Gold Silla Necklace

Gyeongju, the capital of the kingdoms of Old Silla (57 B.C.–668 A.D.) and Unified Silla (668–935), is dotted with impressive mounds of royal tombs. Their occupants range from kings, queens, and princes to relatives and nobility blessed into the inner circles of power. From the time of their construction, these tombs have stood as symbols of political authority and cultural grandeur. Beyond objects of splendor, gold ornaments from Silla tombs also served as status symbols. Whereas gold earrings, necklaces, bracelets, and rings were appropriate accessories for both royalty and nobility, gold crowns and belts were reserved for the royal family. Furthermore, the objects' quality and design reflected the social and political rank of the deceased, so that a king's cache is indisputably more dazzling and complex than those of a royal kin or an aristocratic leader. To some degree, burial objects were also gender-coded. Decorative swords, for example, have been found only in the tombs of males. In general, however, many jewels, including elaborate earrings and necklaces, were made for members of both sexes.

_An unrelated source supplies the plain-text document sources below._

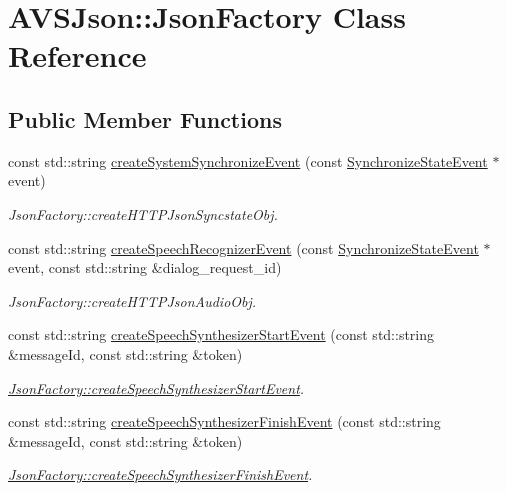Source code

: \hypertarget{classAVSJson_1_1JsonFactory}{}\section{A\+V\+S\+Json\+:\+:Json\+Factory Class Reference}
\label{classAVSJson_1_1JsonFactory}
\subsection*{Public Member Functions}
\begin{DoxyCompactItemize}
\item 
const std\+::string \hyperlink{classAVSJson_1_1JsonFactory_a81f6e5126ee5a0fe06adfb7a2de3bde6}{create\+System\+Synchronize\+Event} (const \hyperlink{structAVSJson_1_1SynchronizeStateEvent}{Synchronize\+State\+Event} $\ast$event)
\begin{DoxyCompactList}\small\item\em Json\+Factory\+::create\+H\+T\+T\+P\+Json\+Syncstate\+Obj. \end{DoxyCompactList}\item 
const std\+::string \hyperlink{classAVSJson_1_1JsonFactory_ac87cea12e6e85b725c62a35a89816458}{create\+Speech\+Recognizer\+Event} (const \hyperlink{structAVSJson_1_1SynchronizeStateEvent}{Synchronize\+State\+Event} $\ast$event, const std\+::string \&dialog\+\_\+request\+\_\+id)
\begin{DoxyCompactList}\small\item\em Json\+Factory\+::create\+H\+T\+T\+P\+Json\+Audio\+Obj. \end{DoxyCompactList}\item 
const std\+::string \hyperlink{classAVSJson_1_1JsonFactory_a74054bd58dc43cf48d10e4e2b7dd36b8}{create\+Speech\+Synthesizer\+Start\+Event} (const std\+::string \&message\+Id, const std\+::string \&token)
\begin{DoxyCompactList}\small\item\em \hyperlink{classAVSJson_1_1JsonFactory_a74054bd58dc43cf48d10e4e2b7dd36b8}{Json\+Factory\+::create\+Speech\+Synthesizer\+Start\+Event}. \end{DoxyCompactList}\item 
const std\+::string \hyperlink{classAVSJson_1_1JsonFactory_a7eaa5203dd954ce2f2d60e3a7f3b0fb5}{create\+Speech\+Synthesizer\+Finish\+Event} (const std\+::string \&message\+Id, const std\+::string \&token)
\begin{DoxyCompactList}\small\item\em \hyperlink{classAVSJson_1_1JsonFactory_a7eaa5203dd954ce2f2d60e3a7f3b0fb5}{Json\+Factory\+::create\+Speech\+Synthesizer\+Finish\+Event}. \end{DoxyCompactList}\item 

\end{DoxyCompactItemize}
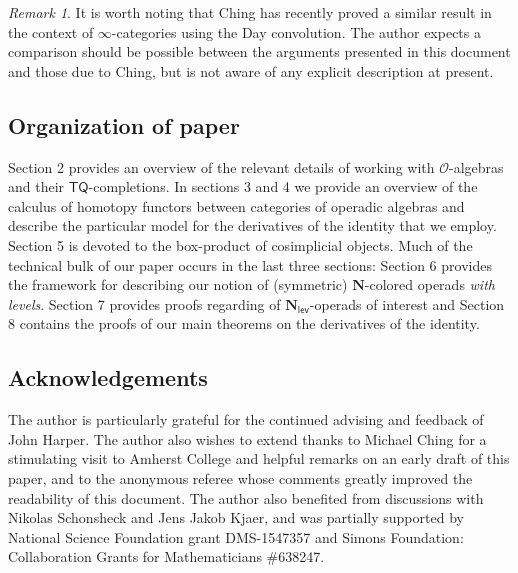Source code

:\documentclass[11pt]{amsart}
\theoremstyle{definition}
\theoremstyle{remark}
\newtheorem{remark}[subsection]{Remark}
\newcommand{\TQ}{\mathsf{TQ}}
\newcommand{\Cal}[1]{\mathcal{#1}}
\newcommand{\Nl}{\mathbf{N}_{\mathsf{lev}}}
\begin{document}
\begin{remark} It is worth noting that Ching \cite{Ching-day-conv} has recently proved a similar result in the context of $\infty$-categories using the Day convolution. The author expects a comparison should be possible between the arguments presented in this document and those due to Ching, but is not aware of any explicit description at present. 
\end{remark}

\subsection{Organization of paper} 
Section 2 provides an overview of the relevant details of working with $\Cal{O}$-algebras and their $\TQ$-completions. In sections 3 and 4 we provide an overview of the calculus of homotopy functors between categories of operadic algebras and describe the particular model for the derivatives of the identity that we employ. Section 5 is devoted to the box-product of cosimplicial objects. Much of the technical bulk of our paper occurs in the last three sections: Section 6 provides the framework for describing our notion of (symmetric) $\mathbf{N}$-colored operads \textit{with levels}. Section 7 provides proofs regarding of $\Nl$-operads of interest and Section 8 contains the proofs of our main theorems on the derivatives of the identity.

\subsection{Acknowledgements} The author is particularly grateful for the continued advising and feedback of John Harper. The author also wishes to extend thanks to Michael Ching for a stimulating visit to Amherst College and helpful remarks on an early draft of this paper, and to the anonymous referee whose comments greatly improved the readability of this document. The author also benefited from discussions with Nikolas Schonsheck and Jens Jakob Kjaer, and was partially supported by National Science Foundation grant DMS-1547357 and Simons Foundation: Collaboration Grants for Mathematicians \#638247.


\end{document}
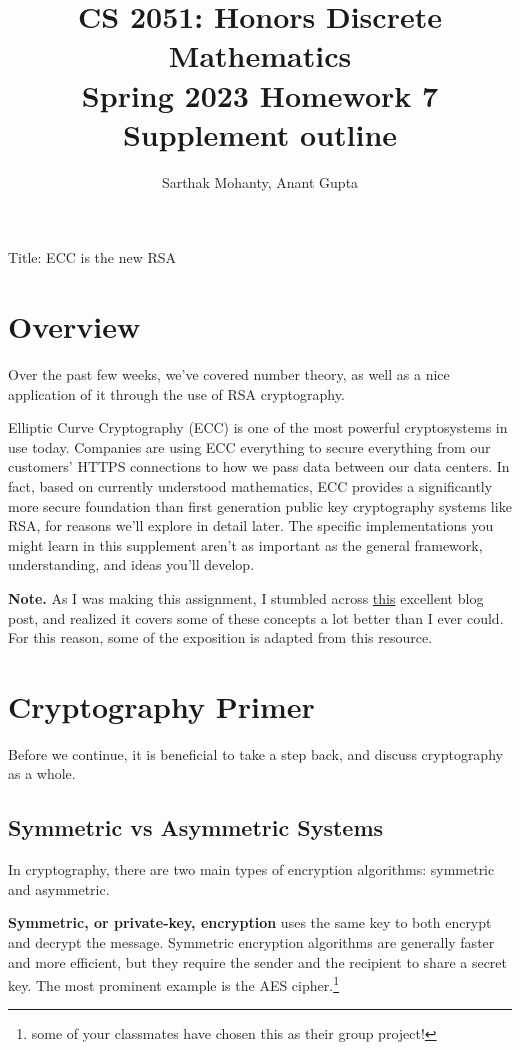 \documentclass{article}
\title{\vspace{-1cm}CS 2051: Honors Discrete Mathematics \\Spring 2023 Homework 7 Supplement outline}
\author{Sarthak Mohanty, \tiny{Anant Gupta} }
\date{}
\begin{document}
\maketitle

Title: ECC is the new RSA
\section*{Overview}

Over the past few weeks, we've covered number theory, as well as a nice application of it through the use of RSA cryptography.

\vspace{2mm}
Elliptic Curve Cryptography (ECC) is one of the most powerful cryptosystems in use today. Companies are using ECC everything to secure everything from our customers' HTTPS connections to how we pass data between our data centers. In fact, based on currently understood mathematics, ECC provides a significantly more secure foundation than first generation public key cryptography systems like RSA, for reasons we'll explore in detail later. The specific implementations you might learn in this supplement aren't as important as the general framework, understanding, and ideas you'll develop.

\vspace{2mm}
\textbf{Note.} As I was making this assignment, I stumbled across \href{https://andrea.corbellini.name/2015/05/17/elliptic-curve-cryptography-a-gentle-introduction/}{this} excellent blog post, and realized it covers some of these concepts a lot better than I ever could. For this reason, some of the exposition is adapted from this resource.


\section*{Cryptography Primer}
    Before we continue, it is beneficial to take a step back, and discuss cryptography as a whole.

\subsection*{Symmetric vs Asymmetric Systems}

    In cryptography, there are two main types of encryption algorithms: symmetric and asymmetric. 

    \vspace{3mm}
    \textbf{Symmetric, or private-key, encryption} uses the same key to both encrypt and decrypt the message. Symmetric encryption algorithms are generally faster and more efficient, but they require the sender and the recipient to share a secret key. The most prominent example is the AES cipher.\footnote{some of your classmates have chosen this as their group project!} 
\end{document}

The Silla practice of building large mound-tombs and interring scores of gold ornaments gradually declined following the official adoption of Buddhism as the state religion in 528. Instead, cremation became the standard postmortem practice. Accordingly, urns replaced jewelry as the main burial accoutrement. By the end of the sixth century, opulent ritual accessories made of gold and other precious metals were destined for Buddhist temples rather than royal tombs.